Stored data entries:
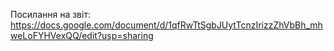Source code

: Посилання на звіт: https://docs.google.com/document/d/1qfRwTtSgbJUytTcnzIrizzZhVbBh_mhweLoFYHVexQQ/edit?usp=sharing
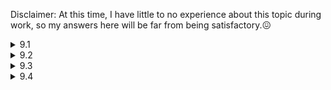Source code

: Disclaimer: At this time, I have little to no experience about this topic during work, so my answers here will be far from being satisfactory.:confounded:

<details>
  <summary>9.1</summary>

  I'd store the data in the form of some Python object like a dictionary, design APIs, create a GitHub repository and host it using [PyPI](https://pypi.org/). If there's any other server that I'm supposed to use (e.g. one that belongs to my company), I'd just use it. If not, since this is a small service that only up to 1,000 clients use, I'd first try to host it on my own [GitHub Pages](https://kumatheworld.github.io/). If it doesn't work out, I'd consider using a cloud hosting service or designing a server on my own using [Raspberry Pi](https://www.raspberrypi.org/).
</details>

<details>
  <summary>9.2</summary>
  I'd use a hash table to represent the social network, where a user's ID is mapped to their friends' IDs. Since there could be billions of people and millions of connections per person, I'd have to divide up the table to multiple machines. I'd do so in a way that inter-machine connections would be minimized, where I'd rearrange the hash table occasionally. I'm not quite sure how to achieve that but one heuristic way would be to assign each key to a machine that the key has many values in while making sure that the keys are not located in a biased way.

  Now, to find the shortest path between two people, I would just do the breadth-first search across machines starting from one of the 2 people. During the process, all the machines that have at least one related person (i.e. one that's been discovered in the search) would share all the people that have been discovered, and each related person would keep track of the path from the source person. The algorithm would stop once we have found the other one of the 2 people. We could speed up the algorithm by starting the search from both of the 2 people.
</details>

<details>
  <summary>9.3</summary>
  I would use the breadth-first search algorithm to collect URLs. One way to avoid infinite loops would be to restrict the searching time or the number of (potentially duplicate) websites. We could easily remove the duplicates once the algorithm has stopped. Another way would be to use a container like a list or a heap to hold the already-visited websites to avoid visiting the same websites. This approach would be better if the search got into an infinite loop in the early stage, but I don't think it would be very likely. Even if it is, by setting the time limit to the first approach, we could actually collect many URLs by running the algorithm multiple times.
</details>

<details>
  <summary>9.4</summary>

  I would first sort the URLs and then compare 2 adjecent URLs from the beginning to the end. Of course, we could possibly find duplicate URLs during the sorting process, in which case we could stop the algorithm right away if we were supposed to find just one pair of duplicate URLs.

  We now consider how much storage space we would need. If the average URL length is $l$ (i.e. we need $l$ bytes for one URL), the total space we need to store the entire array of URLs would be roughly $10l$ GB. If $l=100$, we'd roughly need 1TB of space, which would be small enough to fit into one machine. An in-place sorting algorithm like the quick sort would work just fine with little to no extra space if we're allowed to change the order of the URLs.

  If not, or we have no space to store the URLs in one machine, we could perform sorting in each machine and then use the merge sort algorithm to sort the entire array of URLs in linear time. After sorting, the duplication check would be done in each machine for the most part. If there were no duplicates, we would need to check the last URL in one machine corresponds to the first URL in the next, which could also be easily done.
</details>
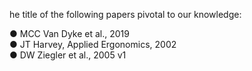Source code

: he title of the following papers pivotal to our knowledge:

● MCC Van Dyke et al., 2019  
● JT Harvey, Applied Ergonomics, 2002  
● DW Ziegler et al., 2005  v1
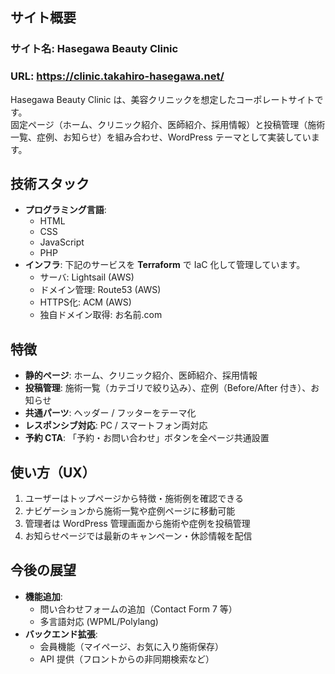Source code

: ## サイト概要

### サイト名: Hasegawa Beauty Clinic

### URL: <https://clinic.takahiro-hasegawa.net/>

Hasegawa Beauty Clinic は、美容クリニックを想定したコーポレートサイトです。  
固定ページ（ホーム、クリニック紹介、医師紹介、採用情報）と投稿管理（施術一覧、症例、お知らせ）を組み合わせ、WordPress テーマとして実装しています。


## 技術スタック
- **プログラミング言語**:
    - HTML
    - CSS
    - JavaScript
    - PHP
- **インフラ**:
下記のサービスを **Terraform** で IaC 化して管理しています。
    - サーバ: Lightsail (AWS)
    - ドメイン管理: Route53 (AWS)
    - HTTPS化: ACM (AWS)
    - 独自ドメイン取得: お名前.com

## 特徴
- **静的ページ**: ホーム、クリニック紹介、医師紹介、採用情報
- **投稿管理**: 施術一覧（カテゴリで絞り込み）、症例（Before/After 付き）、お知らせ
- **共通パーツ**: ヘッダー / フッターをテーマ化
- **レスポンシブ対応**: PC / スマートフォン両対応
- **予約 CTA**: 「予約・お問い合わせ」ボタンを全ページ共通設置

## 使い方（UX）
1. ユーザーはトップページから特徴・施術例を確認できる
2. ナビゲーションから施術一覧や症例ページに移動可能
3. 管理者は WordPress 管理画面から施術や症例を投稿管理
4. お知らせページでは最新のキャンペーン・休診情報を配信

## 今後の展望
- **機能追加**:
    - 問い合わせフォームの追加（Contact Form 7 等）
    - 多言語対応 (WPML/Polylang)
- **バックエンド拡張**:
    - 会員機能（マイページ、お気に入り施術保存）
    - API 提供（フロントからの非同期検索など）

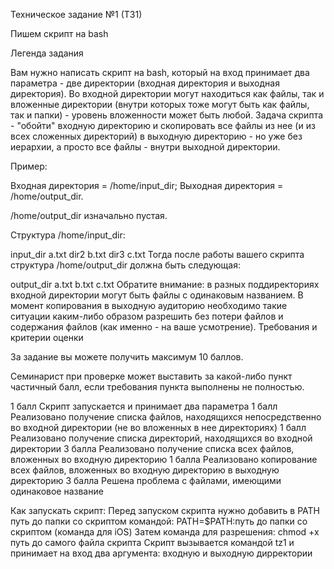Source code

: Техническое задание №1 (ТЗ1)

Пишем скрипт на bash

Легенда задания

Вам нужно написать скрипт на bash, который на вход принимает два параметра - две директории (входная директория и выходная директория). Во входной директории могут находиться как файлы, так и вложенные директории (внутри которых тоже могут быть как файлы, так и папки) - уровень вложенности может быть любой. Задача скрипта - "обойти" входную директорию и скопировать все файлы из нее (и из всех сложенных директорий) в выходную директорию - но уже без иерархии, а просто все файлы - внутри выходной директории.

Пример:

Входная директория = /home/input_dir; Выходная директория = /home/output_dir.

/home/output_dir изначально пустая.

Структура /home/input_dir:

input_dir
	a.txt
	dir2
		b.txt
	dir3
		c.txt
Тогда после работы вашего скрипта структура /home/output_dir должна быть следующая:

output_dir
	a.txt
	b.txt
	c.txt
Обратите внимание: в разных поддиректориях входной директории могут быть файлы с одинаковым названием. В момент копирования в выходную аудиторию необходимо такие ситуации каким-либо образом разрешить без потери файлов и содержания файлов (как именно - на ваше усмотрение).
Требования и критерии оценки

За задание вы можете получить максимум 10 баллов.

Семинарист при проверке может выставить за какой-либо пункт частичный балл, если требования пункта выполнены не полностью.

1 балл Скрипт запускается и принимает два параметра
1 балл Реализовано получение списка файлов, находящихся непосредственно во входной директории (не во вложенных в нее директориях)
1 балл Реализовано получение списка директорий, находящихся во входной директории
3 балла Реализовано получение списка всех файлов, вложенных во входную директорию
1 балла Реализовано копирование всех файлов, вложенных во входную директорию в выходную директорию
3 балла Решена проблема с файлами, имеющими одинаковое название

Как запускать скрипт:
	Перед запуском скрипта нужно добавить в PATH путь до папки со скриптом командой:
	PATH=$PATH:путь до папки со скриптом (команда для iOS)
	Затем команда для разрешения:
	chmod +x путь до самого файла скрипта
Скрипт вызывается командой tz1 и принимает на вход два аргумента: входную и выходную дирректории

What the exercise asks – Each line above with the word "Реализовано" needs to be copied.

Expected output –
1 балл Реализовано получение списка файлов, находящихся непосредственно во входной директории (не во вложенных в нее директориях)
1 балл Реализовано получение списка директорий, находящихся во входной директории
3 балла Реализовано получение списка всех файлов, вложенных во входную директорию
1 балла Реализовано копирование всех файлов, вложенных во входную директорию в выходную директорию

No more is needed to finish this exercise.